According to various assumptions, up to 90 percent of all content on the Internet will be generated around 2026. Only 10 percent ungenerated. That is already three years from now, so there is a need to have a mechanism that proves the origin of the author. Artificial intelligence is able to make a believable-looking video in a few minutes, but it does not correspond to reality.
Real content on the Internet should have a “signature”
How do you not become paranoid about all this?
We are thinking about what could be done about it. We see it as a business opportunity. I think it is a huge problem for the whole society and its stability and for some ties between people. We will have to face this. One of the possibilities is the content authorization. Already today, a consortium of approximately 200 companies has been formed, which is solving how to provide a signature to authentic content so that it cannot be falsified. I hope it will be used before 2026.
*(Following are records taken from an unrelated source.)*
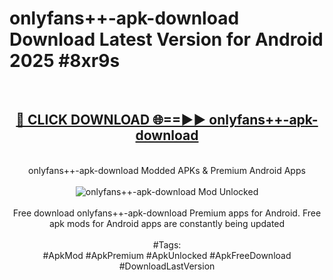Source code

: <h1>onlyfans++-apk-download Download Latest Version for Android 2025 #8xr9s</h1>
<br>
<div align="center">
<h2><a href="https://app.mediaupload.pro/?title=onlyfans++-apk-download&ref=4F" rel="nofollow">🔴 CLICK DOWNLOAD 🌐==►► onlyfans++-apk-download</a></h2>
<br>
onlyfans++-apk-download Modded APKs & Premium Android Apps
<br>
<br>
<a href="https://app.mediaupload.pro/?title=onlyfans++-apk-download&ref=4F" rel="nofollow" data-target="animated-image.originalLink"><img src="https://github.com/user-attachments/assets/0f9c940e-d8b0-45ae-aac7-cd30a18b3e1c" alt="onlyfans++-apk-download Mod Unlocked" style="max-width: 100%; display: inline-block;" data-target="animated-image.originalImage"></a>
<br><br>
Free download onlyfans++-apk-download Premium apps for Android. Free apk mods for Android apps are constantly being updated
<br><br>
#Tags:
<br>
#ApkMod #ApkPremium #ApkUnlocked #ApkFreeDownload #DownloadLastVersion
</div>
<br>
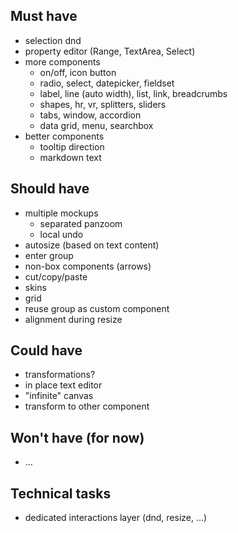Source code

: ## Must have
 - selection dnd
 - property editor (Range, TextArea, Select)
 - more components
   - on/off, icon button
   - radio, select, datepicker, fieldset
   - label, line (auto width), list, link, breadcrumbs
   - shapes, hr, vr, splitters, sliders
   - tabs, window, accordion
   - data grid, menu, searchbox
 - better components
   - tooltip direction
   - markdown text

## Should have
 - multiple mockups
   - separated panzoom
   - local undo
 - autosize (based on text content)
 - enter group
 - non-box components (arrows)
 - cut/copy/paste
 - skins
 - grid
 - reuse group as custom component
 - alignment during resize

## Could have
 - transformations?
 - in place text editor
 - "infinite" canvas
 - transform to other component

## Won't have (for now)
 - …

## Technical tasks
 - dedicated interactions layer (dnd, resize, ...)
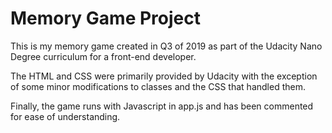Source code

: # Memory Game Project

This is my memory game created in Q3 of 2019 as part of the Udacity Nano Degree curriculum for a front-end developer.

The HTML and CSS were primarily provided by Udacity with the exception of some minor modifications to classes and the CSS that handled them.

Finally, the game runs with Javascript in app.js and has been commented for ease of understanding.
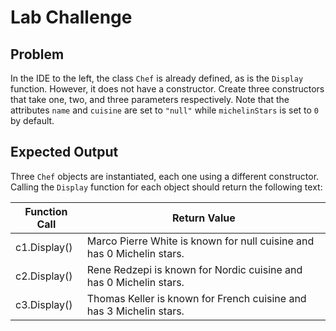 # Lab Challenge
## Problem
In the IDE to the left, the class `Chef` is already defined, as is the `Display` function. However, it does not have a constructor. Create three constructors that take one, two, and three parameters respectively. Note that the attributes `name` and `cuisine` are set to `"null"` while `michelinStars` is set to `0` by default.

## Expected Output
Three `Chef` objects are instantiated, each one using a different constructor. Calling the `Display` function for each object should return the following text:

|Function Call|	Return Value|
|-|-|
|c1.Display()|	Marco Pierre White is known for null cuisine and has 0 Michelin stars.|
|c2.Display()|	Rene Redzepi is known for Nordic cuisine and has 0 Michelin stars.|
|c3.Display()|	Thomas Keller is known for French cuisine and has 3 Michelin stars.|


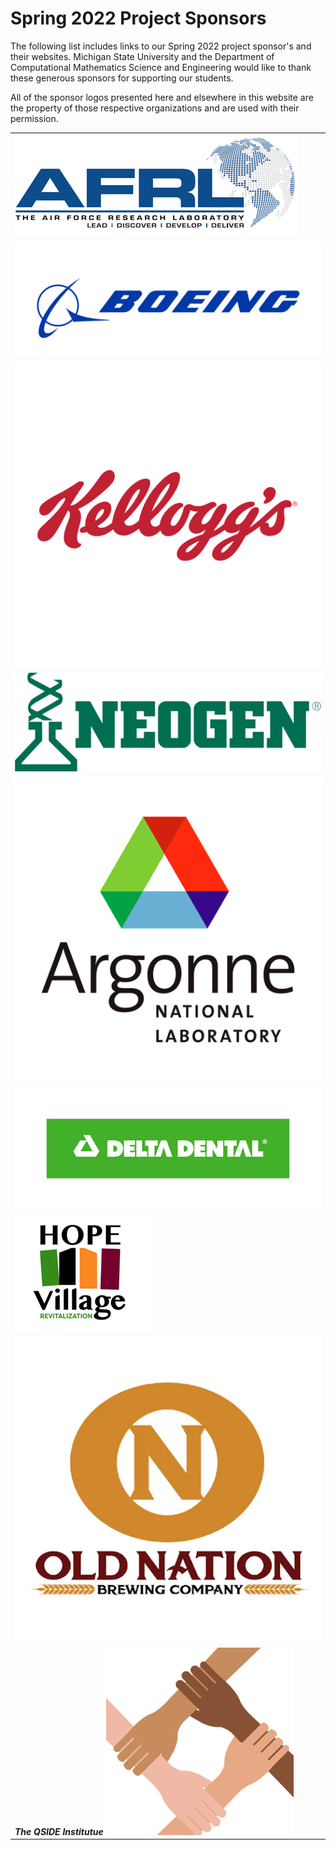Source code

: # Spring 2022 Project Sponsors

The following list includes links to our Spring 2022 project sponsor's and their websites.  Michigan State University and the Department of Computational Mathematics Science and Engineering would like to thank these generous sponsors for supporting our students. 

All of the sponsor logos presented here and elsewhere in this website are the property of those respective organizations and are used with their permission. 

| | 
|:---|
| [![Air Force Research Lab](./assets/img/ARFL.png)](https://www.afrl.af.mil/) |
| [![Boeing Logo](./assets/img/boeing-logo.png)](https://www.boeing.com/innovation/) |
| [![Kellogg's Logo](./assets/img/Kelloggs.png)](https://www.kelloggcompany.com/)  | 
| [![Neogen Logo](./assets/img/Neogen.jpg)](https://www.neogen.com/)  |
| [![Argon National Lab Logo](./assets/img/Argonne.png)](https://www.anl.gov/)  | 
| [![Delta Dental Logo](./assets/img/Delta_Dental.png)](https://www.deltadentalmi.com/)  |
| [![Hope Village Logo](./assets/img/HopeVillage.png)](https://hopevillagecdc.org/)  | 
| [![Old Nation Logo](./assets/img/Old_nation.png)](https://oldnationbrewing.com/)  | 
| **_The QSIDE Institutue_** [![QSIDE Institute Logo](./assets/img/QSIDE.png)](https://qsideinstitute.org/)  | 

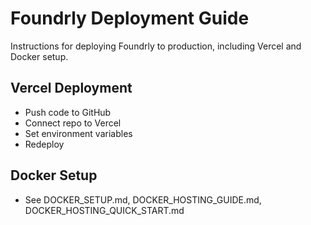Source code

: # Foundrly Deployment Guide

Instructions for deploying Foundrly to production, including Vercel and Docker setup.

## Vercel Deployment
- Push code to GitHub
- Connect repo to Vercel
- Set environment variables
- Redeploy

## Docker Setup
- See DOCKER_SETUP.md, DOCKER_HOSTING_GUIDE.md, DOCKER_HOSTING_QUICK_START.md
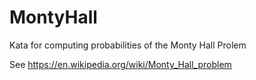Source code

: # MontyHall
Kata for computing probabilities of the Monty Hall Prolem

See https://en.wikipedia.org/wiki/Monty_Hall_problem
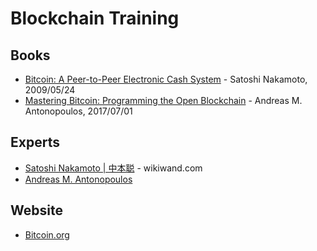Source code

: # Blockchain Training

## Books
- [Bitcoin: A Peer-to-Peer Electronic Cash System](https://bitcoin.org/bitcoin.pdf) - Satoshi Nakamoto, 2009/05/24
- [Mastering Bitcoin: Programming the Open Blockchain](https://www.amazon.com/Mastering-Bitcoin-Programming-Open-Blockchain/dp/1491954388) - Andreas M. Antonopoulos, 2017/07/01

## Experts
- [Satoshi Nakamoto | 中本聪](https://www.wikiwand.com/en/Satoshi_Nakamoto) - wikiwand.com
- [Andreas M. Antonopoulos](https://antonopoulos.com/)

## Website
- [Bitcoin.org](https://bitcoin.org/en/)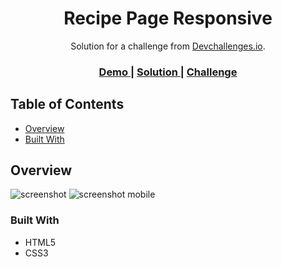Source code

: <h1 align="center">Recipe Page Responsive</h1>

<div align="center">
  Solution for a challenge from  <a href="http://devchallenges.io" target="_blank">Devchallenges.io</a>.
</div>

<div align="center">
  <h3>
    <a href="https://{your-demo-link.your-domain}">
      Demo
    </a>
    <span> | </span>
    <a href="https://github.com/GustavoPendeza/recipe-page">
      Solution
    </a>
    <span> | </span>
    <a href="https://devchallenges.io/challenges/OEKdUZ6xs0h99C38XVht">
      Challenge
    </a>
  </h3>
</div>

<!-- TABLE OF CONTENTS -->

## Table of Contents

- [Overview](#overview)
- [Built With](#built-with)

<!-- OVERVIEW -->

## Overview

![screenshot](https://user-images.githubusercontent.com/53589614/233181990-b54033e7-f7c3-43f2-a3b0-2ed7672321ea.png)
![screenshot mobile](https://user-images.githubusercontent.com/53589614/233182461-8c11898a-6c32-4ba7-be0b-7bc90119bb07.png)

### Built With

- HTML5
- CSS3
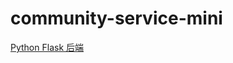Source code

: # community-service-mini

[Python Flask 后端]([https://gitee.com/Vincent-Vic/elastic-search-learn/BASE_API.md](https://github.com/Vincent-Vic/community-service-pyserver))
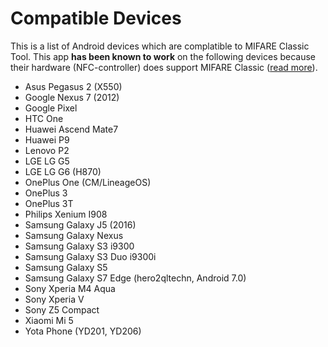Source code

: Compatible Devices
====================

This is a list of Android devices which are complatible to MIFARE Classic Tool.
This app **has been known to work** on the following devices because their
hardware (NFC-controller) does support MIFARE Classic
([read more](https://github.com/ikarus23/MifareClassicTool/issues/1)).


* Asus Pegasus 2 (X550)
* Google Nexus 7 (2012)
* Google Pixel
* HTC One
* Huawei Ascend Mate7
* Huawei P9
* Lenovo P2
* LGE LG G5
* LGE LG G6 (H870)
* OnePlus One (CM/LineageOS)
* OnePlus 3
* OnePlus 3T
* Philips Xenium I908
* Samsung Galaxy J5 (2016)
* Samsung Galaxy Nexus
* Samsung Galaxy S3 i9300
* Samsung Galaxy S3 Duo i9300i
* Samsung Galaxy S5
* Samsung Galaxy S7 Edge (hero2qltechn, Android 7.0)
* Sony Xperia M4 Aqua
* Sony Xperia V
* Sony Z5 Compact
* Xiaomi Mi 5
* Yota Phone (YD201, YD206)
Has this all that we describe changed the content of your work?
The difference is not in what we do, but rather in how we do it. Three-quarters of attacks today consist of confusing the user. It’s no longer just about uncovering pieces of the virus, although that’s still the aforementioned quarter of the job. The remaining three quarters are a bit of psychology, because neuroscience also comes into play, how to protect the user as much as possible at a given moment. We thus have much more multidisciplinary teams than 10 years ago.
We have 6-7 core blocks that we want to address. This starts with protecting against AI-led attacks across digital identity networks and content origins. We have a new product in beta in the US. An application that allows the user to verify whether a given piece of content is a scam or not. This can apply to any SMS, email or social media post. Going forward, I think it will be applicable in the real world as well. I take the piece of paper that came to me, take a picture of it and ask the application.